IN RE:  CELOTEX CORP., Debtor. Speights & Runyan, Plaintiff-Appellant, v. Celotex Corp., U.S. Trustee, Kevin E. Irwin, Defendants-Appellees.

No. 98-3747.

Decided: September 18, 2000

Before BIRCH, RONEY and FAY, Circuit Judges. Daniel A. Speights, Robert Norris Hill, Speights & Runyan, Hampton, SC, for Plaintiff-Appellant. T. Patrick Tinker, U.S. Dept. of Justice, Washington, DC, Jeffrey W. Warren, Bush, Ross, Gardner, Warren & Rudy, P.A., Tampa, FL, Michael L. Scheier, Keating, Muething & Klekamp, P.L.L., Cincinnati, OH, Cynthia P. Burnette, Office of the U.S. Trustee, Tampa, FL, for Defendants-Appellees.

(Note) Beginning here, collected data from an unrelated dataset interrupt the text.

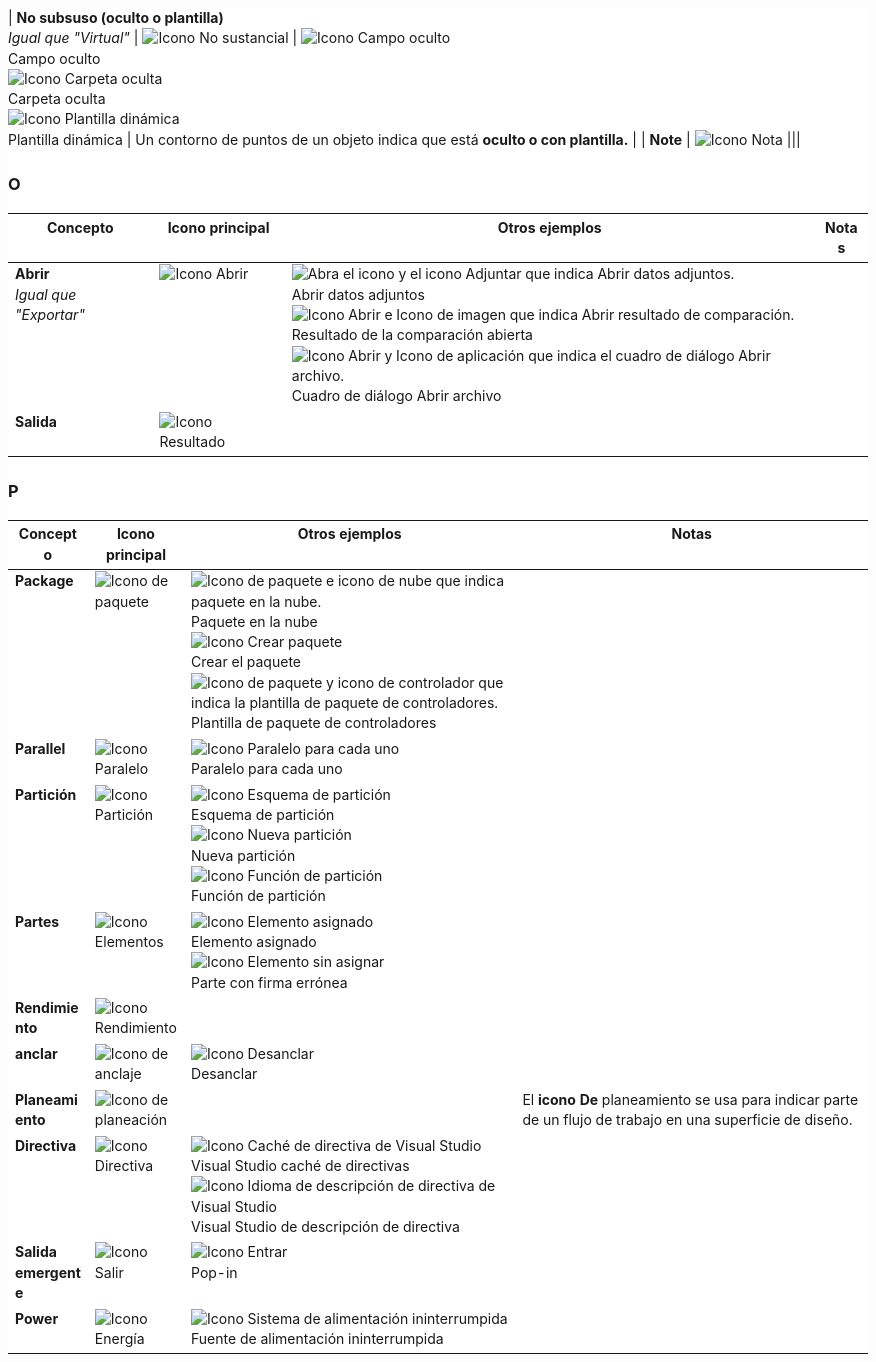 | **No subsuso (oculto o plantilla)**<br />*Igual que "Virtual"* | ![Icono No sustancial](../../extensibility/ux-guidelines/media/vld_c_nonsubstantive.png "VLD_C_Nonsubstantive") | ![Icono Campo oculto](../../extensibility/ux-guidelines/media/vld_c_nonsubstantive_hiddenfield.png "VLD_C_Nonsubstantive_HiddenField")<br />Campo oculto<br />![Icono Carpeta oculta](../../extensibility/ux-guidelines/media/vld_c_nonsubstantive_hiddenfolder.png "VLD_C_Nonsubstantive_HiddenFolder")<br />Carpeta oculta<br />![Icono Plantilla dinámica](../../extensibility/ux-guidelines/media/vld_c_nonsubstantive_dynamictemplate.png "VLD_C_Nonsubstantive_DynamicTemplate")<br />Plantilla dinámica | Un contorno de puntos de un objeto indica que está **oculto o con plantilla.** |
| **Note** | ![Icono Nota](../../extensibility/ux-guidelines/media/vld_c_note.png "VLD_C_Note") |||

### <a name="o"></a><a name="BKMK_VLDConceptsO"></a> O

| Concepto | Icono principal | Otros ejemplos | Notas |
| --- | --- | --- | --- |
| **Abrir**<br />*Igual que "Exportar"* | ![Icono Abrir](../../extensibility/ux-guidelines/media/vld_c_open.png "VLD_C_Open") | ![Abra el icono y el icono Adjuntar que indica Abrir datos adjuntos.](../../extensibility/ux-guidelines/media/vld_c_open_openattachment.png "VLD_C_Open_OpenAttachment")<br />Abrir datos adjuntos<br />![Icono Abrir e Icono de imagen que indica Abrir resultado de comparación.](../../extensibility/ux-guidelines/media/vld_c_open_opencomparisonresult.png "VLD_C_Open_OpenComparisonResult")<br />Resultado de la comparación abierta<br />![Icono Abrir y Icono de aplicación que indica el cuadro de diálogo Abrir archivo.](../../extensibility/ux-guidelines/media/vld_c_open_openfiledialog.png "VLD_C_Open_OpenFileDialog")<br />Cuadro de diálogo Abrir archivo ||
| **Salida** | ![Icono Resultado](../../extensibility/ux-guidelines/media/vld_c_output.png "VLD_C_Output") |||

### <a name="p"></a><a name="BKMK_VLDConceptsP"></a> P

| Concepto | Icono principal | Otros ejemplos | Notas |
| --- | --- | --- | --- |
| **Package** | ![Icono de paquete](../../extensibility/ux-guidelines/media/vld_c_package.png "VLD_C_Package") | ![Icono de paquete e icono de nube que indica paquete en la nube.](../../extensibility/ux-guidelines/media/vld_c_package_cloudpackage.png "VLD_C_Package_CloudPackage")<br />Paquete en la nube<br />![Icono Crear paquete](../../extensibility/ux-guidelines/media/vld_c_package_createpackage.png "VLD_C_Package_CreatePackage")<br />Crear el paquete<br />![Icono de paquete y icono de controlador que indica la plantilla de paquete de controladores.](../../extensibility/ux-guidelines/media/vld_c_package_driverpackagetemplate.png "VLD_C_Package_DriverPackageTemplate")<br />Plantilla de paquete de controladores ||
| **Parallel** | ![Icono Paralelo](../../extensibility/ux-guidelines/media/vld_c_parallel.png "VLD_C_Parallel") | ![Icono Paralelo para cada uno](../../extensibility/ux-guidelines/media/vld_c_parallel_parallelforeach.png "VLD_C_Parallel_ParallelForEach")<br />Paralelo para cada uno ||
| **Partición** | ![Icono Partición](../../extensibility/ux-guidelines/media/vld_c_partition.png "VLD_C_Partition") | ![Icono Esquema de partición](../../extensibility/ux-guidelines/media/vld_c_partition_partitionscheme.png "VLD_C_Partition_PartitionScheme")<br />Esquema de partición<br />![Icono Nueva partición](../../extensibility/ux-guidelines/media/vld_c_partition_newpartition.png "VLD_C_Partition_NewPartition")<br />Nueva partición<br />![Icono Función de partición](../../extensibility/ux-guidelines/media/vld_c_partition_partitionfunction.png "VLD_C_Partition_PartitionFunction")<br />Función de partición ||
| **Partes** | ![Icono Elementos](../../extensibility/ux-guidelines/media/vld_c_parts.png "VLD_C_Parts") | ![Icono Elemento asignado](../../extensibility/ux-guidelines/media/vld_c_parts_assignedpart.png "VLD_C_Parts_AssignedPart")<br />Elemento asignado<br />![Icono Elemento sin asignar](../../extensibility/ux-guidelines/media/vld_c_parts_misassignedpart.png "VLD_C_Parts_MisassignedPart")<br />Parte con firma errónea |
| **Rendimiento** | ![Icono Rendimiento](../../extensibility/ux-guidelines/media/vld_c_performance.png "VLD_C_Performance") |||
| **anclar** | ![Icono de anclaje](../../extensibility/ux-guidelines/media/vld_c_pin.png "VLD_C_Pin") | ![Icono Desanclar](../../extensibility/ux-guidelines/media/vld_c_pin_unpin.png "VLD_C_Pin_Unpin")<br />Desanclar ||
| **Planeamiento** | ![Icono de planeación](../../extensibility/ux-guidelines/media/vld_c_planning.png "VLD_C_Planning") || El **icono De** planeamiento se usa para indicar parte de un flujo de trabajo en una superficie de diseño. |
| **Directiva** | ![Icono Directiva](../../extensibility/ux-guidelines/media/vld_c_policy.png "VLD_C_Policy") | ![Icono Caché de directiva de Visual Studio](../../extensibility/ux-guidelines/media/vld_c_policy_visualstudiopolicycache.png "VLD_C_Policy_VisualStudioPolicyCache")<br />Visual Studio caché de directivas<br />![Icono Idioma de descripción de directiva de Visual Studio](../../extensibility/ux-guidelines/media/vld_c_policy_visualstudiopolicydescriptionlanguage.png "VLD_C_Policy_VisualStudioPolicyDescriptionLanguage")<br />Visual Studio de descripción de directiva ||
| **Salida emergente** | ![Icono Salir](../../extensibility/ux-guidelines/media/vld_c_popout.png "VLD_C_PopOut") | ![Icono Entrar](../../extensibility/ux-guidelines/media/vld_c_popout_popin.png "VLD_C_PopOut_PopIn")<br />Pop-in ||
| **Power** | ![Icono Energía](../../extensibility/ux-guidelines/media/vld_c_power.png "VLD_C_Power") | ![Icono Sistema de alimentación ininterrumpida](../../extensibility/ux-guidelines/media/vld_c_power_uninterruptiblepowersupply.png "VLD_C_Power_UninterruptiblePowerSupply")<br />Fuente de alimentación ininterrumpida ||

This case presents an issue of first impression for this circuit.   We must decide whether a creditor's attorney may recover fees and expenses for a “substantial contribution”, 11 U.S.C. § 503(b)(3)(D), in a bankruptcy proceeding where the creditor has an adverse interest to the debtor.   We hold that he may recover such fees and expenses.   Accordingly, we REVERSE and REMAND.


Appellant, the law firm of Speights & Runyan (“S&R”), petitioned the bankruptcy court for an award of attorneys' fees on the grounds that the firm and, in particular, attorney Daniel A. Speights, made a substantial contribution to the successful approval of a consensual plan of reorganization in the Chapter 11 bankruptcy proceeding.   The bankruptcy judge denied the award on the grounds that S&R had an adverse interest to the debtors and that S&R's services were conducted on behalf of its clients and not for the particular benefit of the estate.   The bankruptcy judge also concluded that, should his decision be reversed on appeal, S&R should be awarded compensation for 1,200 hours of work at a blended lodestar rate of $225.00 per hour, or a total of $270,000.00.   The district court affirmed, finding that the bankruptcy judge did not abuse his discretion in refusing to award fees.

S&R brought its petition at the conclusion of a lengthy and complex bankruptcy proceeding involving claims for asbestos related property damage and personal injuries.   The debtors, Celotex Corporation and its subsidiary Carey Canada, Inc. (“Debtors”), filed voluntary petitions for reorganization under Chapter 11 of the bankruptcy code in 1990.   Over the next six years, several proposed plans for reorganization were put forward by the debtors in an attempt to achieve a consensual plan.   In addition to the Debtors, the parties involved in the negotiations included the unsecured creditors' committee, the unofficial committee of co-defendants, the asbestos health claimants committee, the asbestos property damage claimants committee, and the legal representative of unknown bodily injury claimants.   S&R represented several individual property damage claimants.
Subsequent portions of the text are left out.